*** Opening of Given data ***

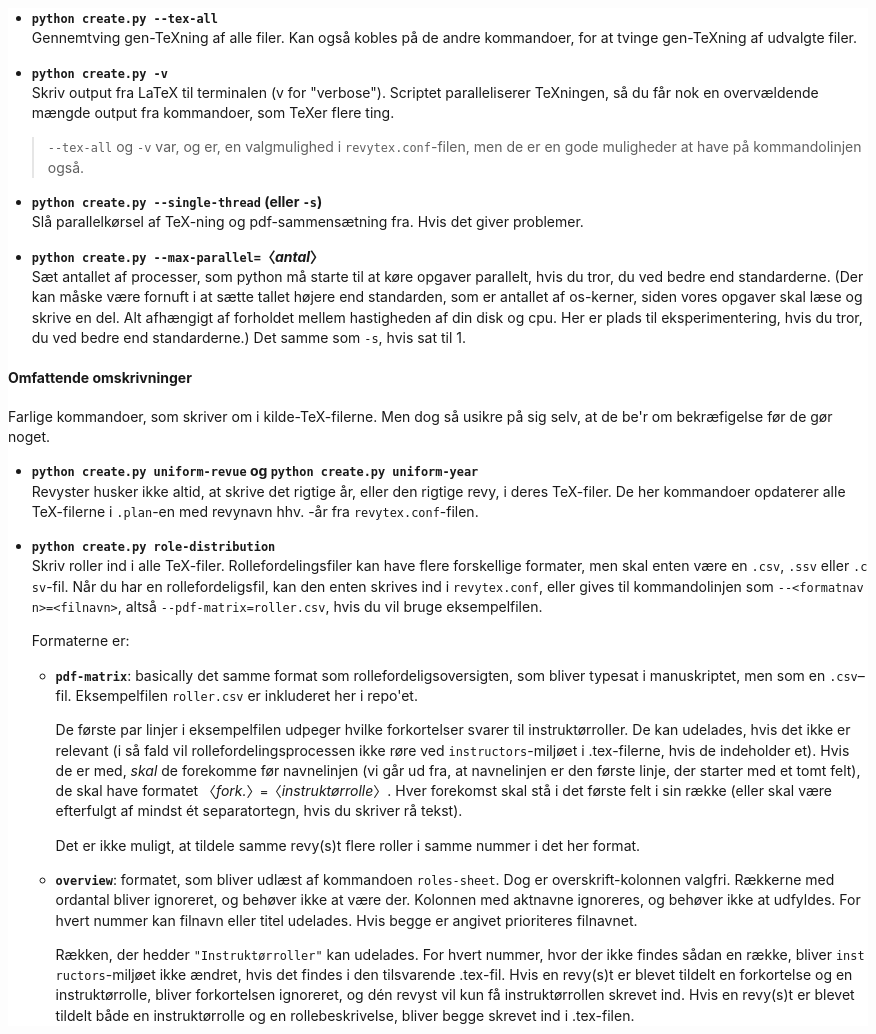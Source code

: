 * **`python create.py --tex-all`**  
Gennemtving gen-TeXning af alle filer. Kan også kobles på de andre kommandoer, for at tvinge gen-TeXning af udvalgte filer.

* **`python create.py -v`**  
Skriv output fra LaTeX til terminalen (v for "verbose"). Scriptet paralleliserer TeXningen, så du får nok en overvældende mængde output fra kommandoer, som TeXer flere ting.

> `--tex-all` og `-v` var, og er, en valgmulighed i `revytex.conf`-filen, men de er en gode muligheder at have på kommandolinjen også.

* **`python create.py --single-thread` (eller `-s`)**  
Slå parallelkørsel af TeX-ning og pdf-sammensætning fra. Hvis det giver problemer.

* **`python create.py --max-parallel=`〈_antal_〉**  
Sæt antallet af processer, som python må starte til at køre opgaver parallelt, hvis du tror, du ved bedre end standarderne. (Der kan måske være fornuft i at sætte tallet højere end standarden, som er antallet af os-kerner, siden vores opgaver skal læse og skrive en del. Alt afhængigt af forholdet mellem hastigheden af din disk og cpu. Her er plads til eksperimentering, hvis du tror, du ved bedre end standarderne.) Det samme som `-s`, hvis sat til 1.

#### Omfattende omskrivninger
Farlige kommandoer, som skriver om i kilde-TeX-filerne. Men dog så usikre på sig selv, at de be'r om bekræfigelse før de gør noget.

* **`python create.py uniform-revue` og `python create.py uniform-year`**  
Revyster husker ikke altid, at skrive det rigtige år, eller den rigtige revy, i deres TeX-filer. De her kommandoer opdaterer alle TeX-filerne i `.plan`-en med revynavn hhv. -år fra `revytex.conf`-filen.

* **`python create.py role-distribution`**  
Skriv roller ind i alle TeX-filer. Rollefordelingsfiler kan have flere forskellige formater, men skal enten være en `.csv`, `.ssv` eller `.csv`-fil. Når du har en rollefordeligsfil, kan den enten skrives ind i `revytex.conf`, eller gives til kommandolinjen som `--<formatnavn>=<filnavn>`, altså `--pdf-matrix=roller.csv`, hvis du vil bruge eksempelfilen.

    Formaterne er:
    
    * **`pdf-matrix`**: basically det samme format som rollefordeligsoversigten, som bliver typesat i manuskriptet, men som en `.csv`–fil. Eksempelfilen `roller.csv` er inkluderet her i repo'et.
    
        De første par linjer i eksempelfilen udpeger hvilke forkortelser svarer til instruktørroller. De kan udelades, hvis det ikke er relevant (i så fald vil rollefordelingsprocessen ikke røre ved `instructors`-miljøet i .tex-filerne, hvis de indeholder et). Hvis de er med, _skal_ de forekomme før navnelinjen (vi går ud fra, at navnelinjen er den første linje, der starter med et tomt felt), de skal have formatet 〈_fork._〉` = `〈_instruktørrolle_〉. Hver forekomst skal stå i det første felt i sin række (eller skal være efterfulgt af mindst ét separatortegn, hvis du skriver rå tekst).
        
        Det er ikke muligt, at tildele samme revy(s)t flere roller i samme nummer i det her format.
    * **`overview`**: formatet, som bliver udlæst af kommandoen `roles-sheet`. Dog er overskrift-kolonnen valgfri. Rækkerne med ordantal bliver ignoreret, og behøver ikke at være der. Kolonnen med aktnavne ignoreres, og behøver ikke at udfyldes. For hvert nummer kan filnavn eller titel udelades. Hvis begge er angivet prioriteres filnavnet.
    
        Rækken, der hedder `"Instruktørroller"` kan udelades. For hvert nummer, hvor der ikke findes sådan en række, bliver `instructors`-miljøet ikke ændret, hvis det findes i den tilsvarende .tex-fil. Hvis en revy(s)t er blevet tildelt en forkortelse og en instruktørrolle, bliver forkortelsen ignoreret, og dén revyst vil kun få instruktørrollen skrevet ind. Hvis en revy(s)t er blevet tildelt både en instruktørrolle og en rollebeskrivelse, bliver begge skrevet ind i .tex-filen.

*** Close of Given data ***

**Work request**
Find the lines above that hold "filnavn", then copy each of them.

**Expected output**
Skriv roller ind i alle TeX-filer. Rollefordelingsfiler kan have flere forskellige formater, men skal enten være en `.csv`, `.ssv` eller `.csv`-fil. Når du har en rollefordeligsfil, kan den enten skrives ind i `revytex.conf`, eller gives til kommandolinjen som `--<formatnavn>=<filnavn>`, altså `--pdf-matrix=roller.csv`, hvis du vil bruge eksempelfilen.
    * **`overview`**: formatet, som bliver udlæst af kommandoen `roles-sheet`. Dog er overskrift-kolonnen valgfri. Rækkerne med ordantal bliver ignoreret, og behøver ikke at være der. Kolonnen med aktnavne ignoreres, og behøver ikke at udfyldes. For hvert nummer kan filnavn eller titel udelades. Hvis begge er angivet prioriteres filnavnet.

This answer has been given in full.